Speaking on “Damascus Countdown” at The Heritage Foundation on April 9, 2013.

At noon today, I was honored to address The Heritage Foundation’s weekly “Blogger Briefing”, along with Senator Jim DeMint, the new president of Heritage. In addition to the bloggers in attendance, the event was webcast live to bloggers throughout the U.S. and around the world.

I told the group that if I could sum up my remarks in one word, it would be this: “Miscalculation.”

The world is a dangerous place when American presidents miscalculate. I noted that when I arrived in Washington at began working at Heritage in 1990 (my first real job after graduating from Syracuse University), Saddam Hussein was massing military forces on the border of Kuwait and threatening to invade. I was struck at the time by how many Middle East “experts” said Saddam would never invade. They said he was just “saber-rattling” and driving up the price of oil for his own ends. But to the lay person, it certainly looked like Saddam was really going to invade Kuwait, and on August 2, 1990, he did just that. Officials throughout Washington were stunned. They didn’t believe what Saddam had been saying for months. They didn’t understand the nature and threat of the evil Saddam presented, and thus they were blindsided by it.

This is one of the reasons I write fiction: to imagine worst-case scenarios, and to help other people — including political, military, intelligence, business and religious leaders — to imagine how quickly the world can spin out of control when leaders misunderstand evil and miscalculate.

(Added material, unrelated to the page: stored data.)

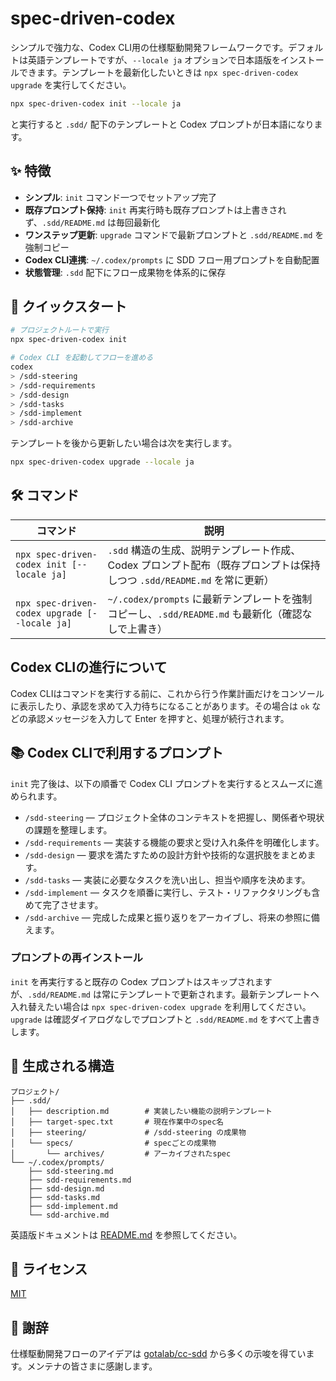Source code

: # spec-driven-codex

シンプルで強力な、Codex CLI用の仕様駆動開発フレームワークです。デフォルトは英語テンプレートですが、`--locale ja` オプションで日本語版をインストールできます。テンプレートを最新化したいときは `npx spec-driven-codex upgrade` を実行してください。

```bash
npx spec-driven-codex init --locale ja
```

と実行すると `.sdd/` 配下のテンプレートと Codex プロンプトが日本語になります。

## ✨ 特徴

- **シンプル**: `init` コマンド一つでセットアップ完了
- **既存プロンプト保持**: `init` 再実行時も既存プロンプトは上書きされず、`.sdd/README.md` は毎回最新化
- **ワンステップ更新**: `upgrade` コマンドで最新プロンプトと `.sdd/README.md` を強制コピー
- **Codex CLI連携**: `~/.codex/prompts` に SDD フロー用プロンプトを自動配置
- **状態管理**: `.sdd` 配下にフロー成果物を体系的に保存

## 🚀 クイックスタート

```bash
# プロジェクトルートで実行
npx spec-driven-codex init

# Codex CLI を起動してフローを進める
codex
> /sdd-steering
> /sdd-requirements
> /sdd-design
> /sdd-tasks
> /sdd-implement
> /sdd-archive
```

テンプレートを後から更新したい場合は次を実行します。

```bash
npx spec-driven-codex upgrade --locale ja
```

## 🛠 コマンド

| コマンド | 説明 |
| --- | --- |
| `npx spec-driven-codex init [--locale ja]` | `.sdd` 構造の生成、説明テンプレート作成、Codex プロンプト配布（既存プロンプトは保持しつつ `.sdd/README.md` を常に更新） |
| `npx spec-driven-codex upgrade [--locale ja]` | `~/.codex/prompts` に最新テンプレートを強制コピーし、`.sdd/README.md` も最新化（確認なしで上書き） |

## Codex CLIの進行について

Codex CLIはコマンドを実行する前に、これから行う作業計画だけをコンソールに表示したり、承認を求めて入力待ちになることがあります。その場合は `ok` などの承認メッセージを入力して Enter を押すと、処理が続行されます。

## 📚 Codex CLIで利用するプロンプト

`init` 完了後は、以下の順番で Codex CLI プロンプトを実行するとスムーズに進められます。

- `/sdd-steering` — プロジェクト全体のコンテキストを把握し、関係者や現状の課題を整理します。
- `/sdd-requirements` — 実装する機能の要求と受け入れ条件を明確化します。
- `/sdd-design` — 要求を満たすための設計方針や技術的な選択肢をまとめます。
- `/sdd-tasks` — 実装に必要なタスクを洗い出し、担当や順序を決めます。
- `/sdd-implement` — タスクを順番に実行し、テスト・リファクタリングも含めて完了させます。
- `/sdd-archive` — 完成した成果と振り返りをアーカイブし、将来の参照に備えます。

### プロンプトの再インストール

`init` を再実行すると既存の Codex プロンプトはスキップされますが、`.sdd/README.md` は常にテンプレートで更新されます。最新テンプレートへ入れ替えたい場合は `npx spec-driven-codex upgrade` を利用してください。`upgrade` は確認ダイアログなしでプロンプトと `.sdd/README.md` をすべて上書きします。

## 📂 生成される構造

```
プロジェクト/
├── .sdd/
│   ├── description.md        # 実装したい機能の説明テンプレート
│   ├── target-spec.txt       # 現在作業中のspec名
│   ├── steering/             # /sdd-steering の成果物
│   └── specs/                # specごとの成果物
│       └── archives/         # アーカイブされたspec
└── ~/.codex/prompts/
    ├── sdd-steering.md
    ├── sdd-requirements.md
    ├── sdd-design.md
    ├── sdd-tasks.md
    ├── sdd-implement.md
    └── sdd-archive.md
```

英語版ドキュメントは [README.md](./README.md) を参照してください。

## 📄 ライセンス

[MIT](./LICENSE)

## 🙏 謝辞

仕様駆動開発フローのアイデアは [gotalab/cc-sdd](https://github.com/gotalab/cc-sdd) から多くの示唆を得ています。メンテナの皆さまに感謝します。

At the invitation of Rob Bluey, Heritage’s director of digital media, I spoke for about ten minutes on my background, why I began writing novels, and how I seek to use fiction to imagine these worst-case scenarios. I gave a quick background on three of my novels as examples — The Last Jihad (about radical Muslims hijacking a plane and flying a kamikaze attack into an American city, written before September 11th, 2001); Dead Heat (about a preemptive nuclear strike by North Korea on four American cities and on South Korea, published in 2008); and Damascus Countdown, now in its fourth week on the New York Times best-seller list.

Then, for the next thirty minutes or so, I took questions from the bloggers. It was a very interesting conversation about geopolitics, global economics, and the art of writing fiction. One blogger asked me about my faith and how Bible prophecy factors into world events and my books. I noted that Bible prophecy is not a topic that often comes up at Washington’s premier “think tank,” but I was happy to address it. [Note: unfortunately, the video doesn’t capture all of the Q&A portion.]